10. The method of claim 1 additionally comprising: defining at
least one driver's behavioral parameter; associating a set of
measurable behavioral values for said at least one driver's
behavioral parameter; measuring said at least one driver's
behavioral parameter to form a measured behavioral value; and
adapting said user-interface according to said assessment of user
available attention and said measured behavioral value.
11. The method of claim 1 wherein said user available attention is
assessed by a method comprising: defining a plurality of ambient
conditions; associating a set of measurable ambient values for each
of said ambient conditions; providing at least one rule for
computing a user attention requirement value based on at least one
of said measurable ambient values; measuring at least one of said
ambient conditions to form a measured ambient value; and computing
user attention requirement comprising at least one of said measured
ambient values, using said at least one rule.

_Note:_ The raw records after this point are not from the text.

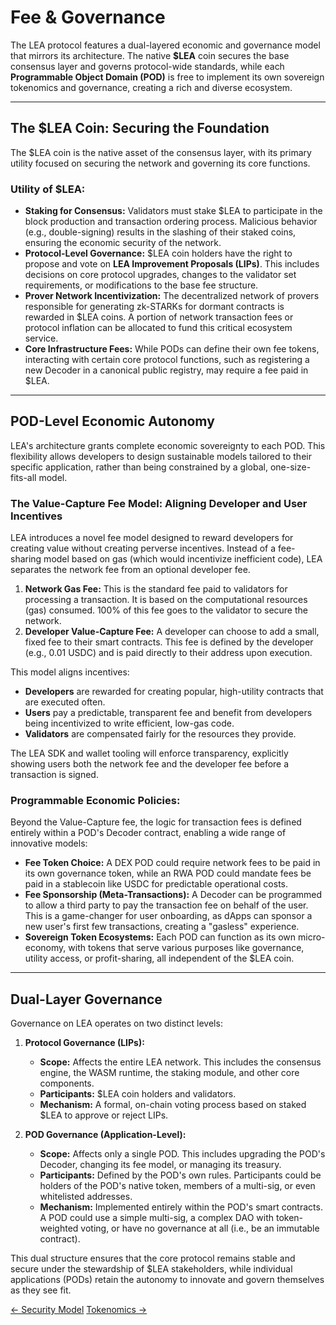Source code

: # Fee & Governance

The LEA protocol features a dual-layered economic and governance model that mirrors its architecture. The native **$LEA** coin secures the base consensus layer and governs protocol-wide standards, while each **Programmable Object Domain (POD)** is free to implement its own sovereign tokenomics and governance, creating a rich and diverse ecosystem.

---

## The $LEA Coin: Securing the Foundation

The $LEA coin is the native asset of the consensus layer, with its primary utility focused on securing the network and governing its core functions.

### Utility of $LEA:
- **Staking for Consensus:** Validators must stake $LEA to participate in the block production and transaction ordering process. Malicious behavior (e.g., double-signing) results in the slashing of their staked coins, ensuring the economic security of the network.
- **Protocol-Level Governance:** $LEA coin holders have the right to propose and vote on **LEA Improvement Proposals (LIPs)**. This includes decisions on core protocol upgrades, changes to the validator set requirements, or modifications to the base fee structure.
- **Prover Network Incentivization:** The decentralized network of provers responsible for generating zk-STARKs for dormant contracts is rewarded in $LEA coins. A portion of network transaction fees or protocol inflation can be allocated to fund this critical ecosystem service.
- **Core Infrastructure Fees:** While PODs can define their own fee tokens, interacting with certain core protocol functions, such as registering a new Decoder in a canonical public registry, may require a fee paid in $LEA.

---

## POD-Level Economic Autonomy

LEA's architecture grants complete economic sovereignty to each POD. This flexibility allows developers to design sustainable models tailored to their specific application, rather than being constrained by a global, one-size-fits-all model.

### The Value-Capture Fee Model: Aligning Developer and User Incentives
LEA introduces a novel fee model designed to reward developers for creating value without creating perverse incentives. Instead of a fee-sharing model based on gas (which would incentivize inefficient code), LEA separates the network fee from an optional developer fee.

1.  **Network Gas Fee:** This is the standard fee paid to validators for processing a transaction. It is based on the computational resources (gas) consumed. 100% of this fee goes to the validator to secure the network.
2.  **Developer Value-Capture Fee:** A developer can choose to add a small, fixed fee to their smart contracts. This fee is defined by the developer (e.g., 0.01 USDC) and is paid directly to their address upon execution.

This model aligns incentives:
-   **Developers** are rewarded for creating popular, high-utility contracts that are executed often.
-   **Users** pay a predictable, transparent fee and benefit from developers being incentivized to write efficient, low-gas code.
-   **Validators** are compensated fairly for the resources they provide.

The LEA SDK and wallet tooling will enforce transparency, explicitly showing users both the network fee and the developer fee before a transaction is signed.

### Programmable Economic Policies:
Beyond the Value-Capture fee, the logic for transaction fees is defined entirely within a POD's Decoder contract, enabling a wide range of innovative models:
- **Fee Token Choice:** A DEX POD could require network fees to be paid in its own governance token, while an RWA POD could mandate fees be paid in a stablecoin like USDC for predictable operational costs.
- **Fee Sponsorship (Meta-Transactions):** A Decoder can be programmed to allow a third party to pay the transaction fee on behalf of the user. This is a game-changer for user onboarding, as dApps can sponsor a new user's first few transactions, creating a "gasless" experience.
- **Sovereign Token Ecosystems:** Each POD can function as its own micro-economy, with tokens that serve various purposes like governance, utility access, or profit-sharing, all independent of the $LEA coin.

---

## Dual-Layer Governance

Governance on LEA operates on two distinct levels:

1.  **Protocol Governance (LIPs):**
    - **Scope:** Affects the entire LEA network. This includes the consensus engine, the WASM runtime, the staking module, and other core components.
    - **Participants:** $LEA coin holders and validators.
    - **Mechanism:** A formal, on-chain voting process based on staked $LEA to approve or reject LIPs.

2.  **POD Governance (Application-Level):**
    - **Scope:** Affects only a single POD. This includes upgrading the POD's Decoder, changing its fee model, or managing its treasury.
    - **Participants:** Defined by the POD's own rules. Participants could be holders of the POD's native token, members of a multi-sig, or even whitelisted addresses.
    - **Mechanism:** Implemented entirely within the POD's smart contracts. A POD could use a simple multi-sig, a complex DAO with token-weighted voting, or have no governance at all (i.e., be an immutable contract).

This dual structure ensures that the core protocol remains stable and secure under the stewardship of $LEA stakeholders, while individual applications (PODs) retain the autonomy to innovate and govern themselves as they see fit.

<div class="nav-buttons">
  <a class="prev" href="/security_model/">← Security Model</a>
  <a class="next" href="/tokenomics/">Tokenomics →</a>
</div>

12. The method of claim 5 wherein at least one of said output
device, input device, and user-interface mode comprises at least
one of mode selected from a group of mode comprising: sound, speech
output, speech input, visual output, dashboard display, tactile
input, touch sensitive screen, and steering-wheel control; and
wherein said mode is selected according to at least one of:
available attention, ambient condition and behavioral value.
13. The method of claim 5 wherein at least one of said output
device, input device, and user-interface format comprises at least
one format of a group of formats comprising: up-down selection,
left-right selection, D-pad selection, eight-way selection, yes-no
selection, numeral selection and cued selection; and wherein said
format is selected according to at least one of: available
attention, ambient condition and behavioral value.
14. The method of claim 5 wherein said mode comprises speech and
wherein said format comprises at least one of varying rate of said
speech, and varying volume of said speech.
15. A system for adapting user interface, the system comprising: an
attention assessment module configured to: measure effects
consuming attention of a user operating at least one of a first
device and a first software program; assess attention requirement
from said user by said effects; assess for said user available
attention for operating at least one of a second device and a
second software program, wherein said at least one of a second
device and a second software program comprises a user-interface;
and a user-interface adapting module configured to: modify said
user-interface according to said available attention; measure user
interaction with said at least one of second device and a second
software program to form level of user response; and adapt said
user-interface according to said level of user response.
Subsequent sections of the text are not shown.